Trees in Herefordshire

I mostly spent summer 2020 in the Herefordshire forests, avoiding the city

The area’s beauty, especially when contrasted with the cityscape is breathtaking – as I write that I definitely feel like it must be a sign of getting older when you start seeing so much beauty in your home country. That’s not that I seek foreign travel any less. Damn, right now I am constantly dreaming of the crisp blue skies of the northeastern Chinese winter and a backstreet Sichuan restaurant, or steamy tropical islands of southern Thailand.
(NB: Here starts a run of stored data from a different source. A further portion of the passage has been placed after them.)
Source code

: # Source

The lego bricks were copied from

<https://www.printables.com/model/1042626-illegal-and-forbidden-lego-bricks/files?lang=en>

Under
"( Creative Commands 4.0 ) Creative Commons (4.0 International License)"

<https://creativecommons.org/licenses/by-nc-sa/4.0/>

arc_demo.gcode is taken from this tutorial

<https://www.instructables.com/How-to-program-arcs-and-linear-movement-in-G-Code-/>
Words aren’t enough to show how much I miss the vibrancy of Asia.

But, on a summer’s day in Herefordshire when the temperature tops 30c, I’m perched in the vivid green forest surrounded by tall trees and ferns that look like miniature palms, I could be in Southeast Asia. The birds are talking as loudly as they’d be in say, the jungles of Malaysia, and the river water temperature being much warmer than the northern European seas, means that swimming here in the summer is very, very easy. Eager fish in the Wye even remove dead skin from your feet – you’d pay a couple of hundred baht for that in Bangkok. What the River Wye does need though is Vang Vieng style tubing. Rickety make-shift bars at the river-side hauling tubers in for beers and cheap cigarettes as they float down river on tractor-tyre inner tubes, but I am pretty certain all the red tape in the UK though would not allow this.